The Catalina 38 was just named one of the best "budget" world cruisers by Lynn Pardey in a recent edition of Cruising Word. I don't know much about the Ericson, and I'm sure someone will come along to comment on it; but that's a pretty solid recomendation for the C38. 

It's also got pretty good lines/ classic styling.


----------



## mariopoli (Feb 16, 2012)

The C38 I want to buy has a tiller. Will this be a problem? I don't understand the fascination with wheels on small (less then 40 ft boats) in this country.


----------



## sailingfool (Apr 17, 2000)

The Ericson is a different class of boat from the Catalina, being better finished and designed, and would typically be selling for 2-3 times as much as a Catalina 38. If they are in similar condition, I cannot understand that they might be in the same price ballpark.

If you can afford an Ericson 38-200, go for it, they are a beautiful boat. Otherwise, the Catalina 38 is not bad, especially consider the usual mid-$20K asking prices.

That said, a 38 with a tiller is a bastard child, and should be being offered at quite a cut below other Catalina 38s. I would expect that after hanging onto that tiller for an hour upwind you would be ready for a nap, or a different boat.


----------



## mariopoli (Feb 16, 2012)

The Ericson 38-200 I saw costs double the Catalina 38 in price. What is unique about this boat with a tiller that makes it so much work to handle?


----------



## olson34 (Oct 13, 2000)

mariopoli said:


> The Ericson 38-200 I saw costs double the Catalina 38 in price. What is unique about this boat with a tiller that makes it so much work to handle?


It's an S&S design. It should sail fine with a tiller. By the late 70's, though, most builders had discovered that inexperienced sailors liked wheels because their cars had them. This drove up the cost of the boats, but they sold. Only time you'd miss the wheel is if you were driving off the wind and getting whacked by a following sea.... a wheel gives you a lot more purchase over the rudder movement.

Nowadays it's rare to find tillers on new boats, unless they are built for a performance market.
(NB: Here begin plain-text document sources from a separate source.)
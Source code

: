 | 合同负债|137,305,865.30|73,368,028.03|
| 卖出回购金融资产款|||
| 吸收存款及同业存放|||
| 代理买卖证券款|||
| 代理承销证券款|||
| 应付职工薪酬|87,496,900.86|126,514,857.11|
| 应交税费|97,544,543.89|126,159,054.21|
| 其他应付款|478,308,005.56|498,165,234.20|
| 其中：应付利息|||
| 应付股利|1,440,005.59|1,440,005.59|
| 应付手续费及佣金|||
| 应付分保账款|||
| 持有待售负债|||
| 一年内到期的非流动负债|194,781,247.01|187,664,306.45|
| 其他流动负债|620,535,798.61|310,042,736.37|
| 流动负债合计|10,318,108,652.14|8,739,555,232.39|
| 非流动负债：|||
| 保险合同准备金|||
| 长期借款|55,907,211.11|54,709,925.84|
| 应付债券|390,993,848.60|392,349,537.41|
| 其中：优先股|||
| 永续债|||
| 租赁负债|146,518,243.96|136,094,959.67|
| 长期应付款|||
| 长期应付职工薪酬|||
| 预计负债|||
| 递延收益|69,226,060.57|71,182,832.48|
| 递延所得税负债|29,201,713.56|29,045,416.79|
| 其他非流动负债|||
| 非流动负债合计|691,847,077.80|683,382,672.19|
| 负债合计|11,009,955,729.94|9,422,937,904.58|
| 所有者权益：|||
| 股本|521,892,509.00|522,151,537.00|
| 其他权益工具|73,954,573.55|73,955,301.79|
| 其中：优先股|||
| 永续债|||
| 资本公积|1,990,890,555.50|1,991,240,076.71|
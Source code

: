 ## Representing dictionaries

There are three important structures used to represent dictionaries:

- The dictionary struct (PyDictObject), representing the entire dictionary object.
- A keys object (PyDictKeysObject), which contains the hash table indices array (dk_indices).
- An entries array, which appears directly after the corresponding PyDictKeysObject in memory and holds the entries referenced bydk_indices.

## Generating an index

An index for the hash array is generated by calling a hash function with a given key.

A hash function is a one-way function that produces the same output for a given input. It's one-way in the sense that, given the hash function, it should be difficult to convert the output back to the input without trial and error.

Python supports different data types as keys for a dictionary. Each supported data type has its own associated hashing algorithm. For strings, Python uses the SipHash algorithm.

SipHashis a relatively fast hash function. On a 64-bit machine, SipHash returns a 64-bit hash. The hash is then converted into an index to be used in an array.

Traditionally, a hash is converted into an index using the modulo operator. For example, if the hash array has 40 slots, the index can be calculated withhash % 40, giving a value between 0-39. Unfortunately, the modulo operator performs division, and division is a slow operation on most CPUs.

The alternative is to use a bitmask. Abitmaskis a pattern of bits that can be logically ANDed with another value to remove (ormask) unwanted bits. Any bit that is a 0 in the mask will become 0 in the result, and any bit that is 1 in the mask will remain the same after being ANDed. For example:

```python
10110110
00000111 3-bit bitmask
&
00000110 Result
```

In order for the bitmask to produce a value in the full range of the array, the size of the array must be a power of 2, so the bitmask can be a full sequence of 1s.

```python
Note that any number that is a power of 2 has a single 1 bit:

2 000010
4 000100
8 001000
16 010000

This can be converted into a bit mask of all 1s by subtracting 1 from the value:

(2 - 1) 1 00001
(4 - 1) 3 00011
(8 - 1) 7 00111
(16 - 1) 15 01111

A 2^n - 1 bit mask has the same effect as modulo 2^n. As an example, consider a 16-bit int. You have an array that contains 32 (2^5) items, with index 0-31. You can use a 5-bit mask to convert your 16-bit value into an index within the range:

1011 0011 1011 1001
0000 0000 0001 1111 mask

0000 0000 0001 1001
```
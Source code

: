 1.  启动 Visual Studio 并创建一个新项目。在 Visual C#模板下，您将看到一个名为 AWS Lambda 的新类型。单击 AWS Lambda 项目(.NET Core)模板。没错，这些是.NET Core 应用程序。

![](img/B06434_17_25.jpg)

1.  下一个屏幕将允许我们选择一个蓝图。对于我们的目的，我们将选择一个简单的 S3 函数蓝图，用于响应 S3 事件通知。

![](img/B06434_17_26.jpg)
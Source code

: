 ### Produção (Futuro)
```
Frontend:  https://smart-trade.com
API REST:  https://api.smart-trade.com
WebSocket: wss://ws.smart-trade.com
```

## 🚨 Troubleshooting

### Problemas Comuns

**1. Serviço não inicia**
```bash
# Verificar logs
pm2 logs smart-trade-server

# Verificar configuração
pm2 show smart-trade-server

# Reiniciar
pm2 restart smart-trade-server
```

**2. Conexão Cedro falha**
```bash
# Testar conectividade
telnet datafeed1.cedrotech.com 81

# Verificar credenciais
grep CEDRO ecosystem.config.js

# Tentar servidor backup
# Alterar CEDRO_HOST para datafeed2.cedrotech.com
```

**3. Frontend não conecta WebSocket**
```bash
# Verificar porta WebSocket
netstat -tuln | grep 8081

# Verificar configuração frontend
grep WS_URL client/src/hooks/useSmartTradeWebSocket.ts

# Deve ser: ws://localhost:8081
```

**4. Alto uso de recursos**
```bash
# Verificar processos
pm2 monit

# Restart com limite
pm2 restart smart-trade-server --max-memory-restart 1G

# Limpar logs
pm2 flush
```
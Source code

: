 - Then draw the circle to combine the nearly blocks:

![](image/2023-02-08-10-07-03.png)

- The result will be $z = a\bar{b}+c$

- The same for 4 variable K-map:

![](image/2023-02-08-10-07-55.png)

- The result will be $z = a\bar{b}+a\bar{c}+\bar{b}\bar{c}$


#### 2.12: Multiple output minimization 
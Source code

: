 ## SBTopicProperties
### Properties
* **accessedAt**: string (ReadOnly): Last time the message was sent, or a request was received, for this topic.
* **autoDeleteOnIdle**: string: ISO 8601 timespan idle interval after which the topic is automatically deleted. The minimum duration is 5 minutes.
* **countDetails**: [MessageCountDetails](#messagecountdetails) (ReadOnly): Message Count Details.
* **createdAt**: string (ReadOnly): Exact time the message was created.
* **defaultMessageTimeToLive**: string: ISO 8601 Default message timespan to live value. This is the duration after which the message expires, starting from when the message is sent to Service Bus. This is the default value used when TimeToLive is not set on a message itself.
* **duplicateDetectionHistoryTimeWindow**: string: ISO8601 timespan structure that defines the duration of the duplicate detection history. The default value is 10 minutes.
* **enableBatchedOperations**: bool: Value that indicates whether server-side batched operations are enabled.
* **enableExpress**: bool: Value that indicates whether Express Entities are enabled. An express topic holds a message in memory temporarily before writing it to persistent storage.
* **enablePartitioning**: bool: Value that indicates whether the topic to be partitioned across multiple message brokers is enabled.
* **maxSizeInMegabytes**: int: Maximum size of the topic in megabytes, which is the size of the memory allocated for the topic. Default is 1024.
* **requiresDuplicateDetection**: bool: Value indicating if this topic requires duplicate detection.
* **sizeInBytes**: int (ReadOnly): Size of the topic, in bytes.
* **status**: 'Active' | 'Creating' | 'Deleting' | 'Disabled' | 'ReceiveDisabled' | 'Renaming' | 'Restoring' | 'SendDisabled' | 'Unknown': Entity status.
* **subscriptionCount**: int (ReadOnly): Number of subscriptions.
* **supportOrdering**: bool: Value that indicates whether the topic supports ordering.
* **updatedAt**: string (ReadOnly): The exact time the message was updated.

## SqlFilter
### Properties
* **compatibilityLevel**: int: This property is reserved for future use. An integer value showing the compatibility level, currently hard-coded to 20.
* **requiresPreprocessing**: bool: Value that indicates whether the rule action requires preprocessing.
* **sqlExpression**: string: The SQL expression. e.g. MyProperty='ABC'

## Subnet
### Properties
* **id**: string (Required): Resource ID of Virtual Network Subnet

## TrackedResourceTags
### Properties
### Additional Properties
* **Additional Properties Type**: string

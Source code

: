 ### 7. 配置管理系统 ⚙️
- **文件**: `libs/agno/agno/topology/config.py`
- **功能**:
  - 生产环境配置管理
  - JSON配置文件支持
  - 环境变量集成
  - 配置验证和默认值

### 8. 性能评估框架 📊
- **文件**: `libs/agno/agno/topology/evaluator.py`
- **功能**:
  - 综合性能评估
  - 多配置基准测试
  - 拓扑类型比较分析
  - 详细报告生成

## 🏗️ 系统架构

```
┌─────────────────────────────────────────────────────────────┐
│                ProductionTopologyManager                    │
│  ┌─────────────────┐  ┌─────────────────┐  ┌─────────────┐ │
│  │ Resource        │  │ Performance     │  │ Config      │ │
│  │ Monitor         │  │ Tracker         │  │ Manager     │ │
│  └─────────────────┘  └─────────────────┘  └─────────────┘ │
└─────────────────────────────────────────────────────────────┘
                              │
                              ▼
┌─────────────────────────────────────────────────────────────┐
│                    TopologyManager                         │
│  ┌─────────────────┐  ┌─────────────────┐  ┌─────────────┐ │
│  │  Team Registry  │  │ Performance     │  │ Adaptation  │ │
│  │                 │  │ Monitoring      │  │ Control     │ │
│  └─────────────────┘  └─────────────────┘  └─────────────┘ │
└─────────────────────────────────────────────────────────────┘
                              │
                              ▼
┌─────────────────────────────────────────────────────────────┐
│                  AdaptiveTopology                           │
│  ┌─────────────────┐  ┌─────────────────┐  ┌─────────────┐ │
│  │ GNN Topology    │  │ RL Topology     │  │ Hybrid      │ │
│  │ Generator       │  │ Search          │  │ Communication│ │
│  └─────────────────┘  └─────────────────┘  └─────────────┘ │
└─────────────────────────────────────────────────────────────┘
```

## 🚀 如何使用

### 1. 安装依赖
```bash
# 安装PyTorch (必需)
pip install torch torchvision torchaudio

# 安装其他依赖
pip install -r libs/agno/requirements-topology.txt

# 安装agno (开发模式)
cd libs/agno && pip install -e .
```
As to price, the Ericson is built differently than the Cat 38, with a stronger hull to deck joint and a full-on teak interior.

One thing you need to do is talk to your surveyor about the differences in these (and many other) brands. There are huge construction and design differences. All boats with sails are not the same.

Then, there's the design era. The Cat 38 hull came from the older Yankee 38. Catalina put on a new deck and interior. Nowadays it's considered a lot of boat for the money, even a typical one with a wheel. It's an early and fairly sucessful IOR design, with all the plusses and minuses that go with that.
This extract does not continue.